Analyzing the Conversion Funnel of a 1C-Bitrix Online Store
A product card gets 3,000 views daily. 120 add items to cart, 40 reach checkout, 25 complete payment. Where do the other 2,975 disappear? The answer lies in specific funnel steps, and in 1C-Bitrix these steps can be measured, broken down by device and source, then precisely fixed.
Setting Up Goals in Yandex.Metrica
Each funnel step requires its own goal. Type: JavaScript event, not "Page visit." Checkout in Bitrix works via AJAX in the sale.order.ajax component without URL changes—a page-based goal simply won't trigger.
| Funnel Step | Goal ID | Where It Fires |
|---|---|---|
| Catalog view | catalog_view |
Component catalog.section |
| Product view | product_view |
Component catalog.element |
| Add to cart | add_to_cart |
"Add to Cart" button handler |
| Checkout start | checkout_start |
Component sale.order.ajax |
| Order complete | order_complete |
Order confirmation page |
Call: ym(XXXXXXXX, 'reachGoal', 'add_to_cart'). The code is inserted into component templates or via BX.ready() in a global script.
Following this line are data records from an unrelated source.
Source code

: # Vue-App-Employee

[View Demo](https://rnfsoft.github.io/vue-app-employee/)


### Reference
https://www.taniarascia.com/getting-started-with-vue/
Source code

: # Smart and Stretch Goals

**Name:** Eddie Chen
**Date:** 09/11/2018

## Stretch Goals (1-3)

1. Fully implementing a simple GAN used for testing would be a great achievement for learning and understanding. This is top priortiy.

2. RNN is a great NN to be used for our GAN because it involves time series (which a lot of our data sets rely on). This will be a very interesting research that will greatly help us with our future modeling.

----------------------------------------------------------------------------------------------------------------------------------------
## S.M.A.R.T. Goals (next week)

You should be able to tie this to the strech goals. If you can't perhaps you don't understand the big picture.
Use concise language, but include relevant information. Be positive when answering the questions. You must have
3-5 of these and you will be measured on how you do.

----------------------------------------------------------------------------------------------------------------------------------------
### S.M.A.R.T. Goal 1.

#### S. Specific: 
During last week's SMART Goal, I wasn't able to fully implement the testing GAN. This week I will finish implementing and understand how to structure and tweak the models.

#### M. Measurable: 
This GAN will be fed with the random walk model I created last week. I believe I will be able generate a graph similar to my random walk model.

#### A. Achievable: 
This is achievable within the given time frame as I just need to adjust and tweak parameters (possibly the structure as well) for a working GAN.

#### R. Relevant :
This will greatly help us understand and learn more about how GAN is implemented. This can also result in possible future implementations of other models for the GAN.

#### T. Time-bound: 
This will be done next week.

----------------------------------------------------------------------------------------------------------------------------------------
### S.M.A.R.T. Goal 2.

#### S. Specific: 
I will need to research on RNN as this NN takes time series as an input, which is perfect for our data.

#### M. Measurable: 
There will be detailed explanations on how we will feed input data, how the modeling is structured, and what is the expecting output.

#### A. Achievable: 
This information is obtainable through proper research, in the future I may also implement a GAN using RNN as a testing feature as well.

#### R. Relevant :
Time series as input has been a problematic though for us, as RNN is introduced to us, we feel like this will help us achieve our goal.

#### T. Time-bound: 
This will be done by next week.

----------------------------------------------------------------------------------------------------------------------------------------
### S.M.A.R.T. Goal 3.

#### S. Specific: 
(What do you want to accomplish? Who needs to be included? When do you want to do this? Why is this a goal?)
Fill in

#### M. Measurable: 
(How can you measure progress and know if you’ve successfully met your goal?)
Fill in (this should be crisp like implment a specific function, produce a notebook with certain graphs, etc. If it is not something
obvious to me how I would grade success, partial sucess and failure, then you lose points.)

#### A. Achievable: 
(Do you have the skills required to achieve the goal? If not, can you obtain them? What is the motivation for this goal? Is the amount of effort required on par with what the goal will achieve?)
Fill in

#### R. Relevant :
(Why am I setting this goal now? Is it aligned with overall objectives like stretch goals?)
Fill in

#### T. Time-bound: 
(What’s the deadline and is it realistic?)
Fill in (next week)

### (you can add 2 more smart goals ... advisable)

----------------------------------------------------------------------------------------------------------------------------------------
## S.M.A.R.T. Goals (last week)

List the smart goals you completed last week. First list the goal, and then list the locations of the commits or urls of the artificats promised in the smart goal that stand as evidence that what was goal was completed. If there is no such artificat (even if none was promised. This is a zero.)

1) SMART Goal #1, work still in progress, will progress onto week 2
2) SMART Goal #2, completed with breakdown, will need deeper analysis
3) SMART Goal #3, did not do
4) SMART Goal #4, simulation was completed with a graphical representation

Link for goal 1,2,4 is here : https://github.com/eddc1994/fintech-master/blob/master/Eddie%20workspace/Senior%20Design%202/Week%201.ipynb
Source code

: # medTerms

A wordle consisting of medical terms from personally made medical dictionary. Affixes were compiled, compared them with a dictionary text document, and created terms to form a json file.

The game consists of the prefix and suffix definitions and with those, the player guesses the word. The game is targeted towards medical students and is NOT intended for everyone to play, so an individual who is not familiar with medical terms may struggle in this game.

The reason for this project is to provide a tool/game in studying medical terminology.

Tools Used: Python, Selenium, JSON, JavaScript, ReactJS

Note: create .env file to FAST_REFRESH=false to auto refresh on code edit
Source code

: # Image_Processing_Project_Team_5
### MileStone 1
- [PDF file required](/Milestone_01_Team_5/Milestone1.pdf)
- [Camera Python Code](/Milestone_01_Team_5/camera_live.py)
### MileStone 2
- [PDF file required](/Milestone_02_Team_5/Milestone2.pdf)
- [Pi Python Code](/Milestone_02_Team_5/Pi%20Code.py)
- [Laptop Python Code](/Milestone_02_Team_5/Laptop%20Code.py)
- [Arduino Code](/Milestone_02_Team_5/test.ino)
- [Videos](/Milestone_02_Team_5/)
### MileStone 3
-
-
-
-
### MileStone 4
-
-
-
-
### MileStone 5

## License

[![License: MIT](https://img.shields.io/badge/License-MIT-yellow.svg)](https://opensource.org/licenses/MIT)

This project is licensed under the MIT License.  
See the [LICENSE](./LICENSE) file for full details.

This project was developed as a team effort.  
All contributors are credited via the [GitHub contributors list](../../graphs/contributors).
For ecommerce data (product ID, price, category), use ym(id, 'ecommerce:send', dataLayer)—this provides detailed breakdown by specific products and sections.
Ecommerce Events for GA4
Google Analytics 4 works via gtag.js or GTM. Standard ecommerce events:
-
view_item_list— catalog view -
view_item— product card -
add_to_cart— add to cart -
begin_checkout— checkout start -
purchase— purchase
Product data (ID, name, price, category) comes from $arResult of catalog components. Output them in data-attributes or JS variables via result_modifier.php—this way markup is independent of the template and survives redesigns.
Where Customers Drop Off: Step-by-Step Breakdown
After 2–3 weeks of data collection, build a funnel in Metrica (Reports -> Conversions) or GA4 (Explore -> Funnel exploration). Healthy benchmarks for online stores and red flags:
Catalog → product card: 30–50%. Below 20%—navigation problem. Check the faceted filter: if catalog.smart.filter renders longer than 400ms, users leave before seeing results. Enable facet indexing in infoblock settings—queries to b_iblock_element_property with multiple JOINs on a catalog of 30,000+ products without indices perform unacceptably.
Product card → cart: 8–15%. Below 5%—weak card. No reviews, shipping times not specified, low-resolution photos. Technical side: the "Add to Cart" button should give instant visual feedback. Standard catalog.element is configured via USE_ELEMENT_COUNTER—but often it's simpler to write a custom AJAX handler with add animation.
Cart → checkout: 40–60%. Below 30%—user sees something unexpected. Usually it's shipping cost appearing only in the cart, or absence of a familiar payment method. The sale.order.ajax component by default outputs an excessive form. Remove unnecessary fields via Store -> Settings -> Order Properties: "Middle Name," "ZIP," "Fax"—candidates for deletion.
Checkout → payment: 50–70%. Below 40%—technical issue or UX failure. Redirect to external payment gateway loses 10–15% of buyers. Embedded widgets (YuKassa, CloudPayments) keep the user on-site—iframe instead of redirect.
Always segment by device. Mobile conversion at checkout is often 2–3 times lower than desktop—this is a normal starting point for optimization.
Page Load Speed and Its Impact on Funnel
Each additional second of catalog page load cuts conversion. On 1C-Bitrix, key tools:
Composite cache — serves a static HTML version of the page and loads dynamic blocks (cart, auth) via separate AJAX requests. Enabled in "Composite" module settings. Blocks that should not be cached are wrapped in \Bitrix\Main\Page\Frame.
Performance monitor (Settings -> Performance) — shows render time for each component. If catalog.section runs longer than 500ms—look for excessive property loading or missing indices.
CDN for static assets — configured via the CDN module. Product images, CSS, JS are served from edge servers.
A/B Testing Changes
Google Optimize is closed, but the task is solved custom:
- On page load, generate a variant (0 or 1), save to
localStorage - Load one of the block templates—e.g., single-step vs. multi-step checkout
- Pass the variant to Metrica:
ym(id, 'params', {ab_test: 'checkout_v2'}) - Compare by target conversion in the report with segmentation by parameter
Minimum test duration: 2 weeks with 500+ unique visitors daily. Less than that—statistical significance is questionable.
Micromarkup and Traffic Quality
Schema.org Product in the product card raises CTR in search results. More clicks from the target audience—higher conversion at funnel entry. Standard catalog.element supports markup, but often generates it with errors—verify via Google Rich Results Test after every template update.
Funnel analysis is an ongoing process, not a one-time affair. Collect metrics monthly, record every change (removed a field, changed a button, added a payment widget), and compare metrics quarterly. Only this way can you separate the effect of a specific improvement from seasonal traffic fluctuations.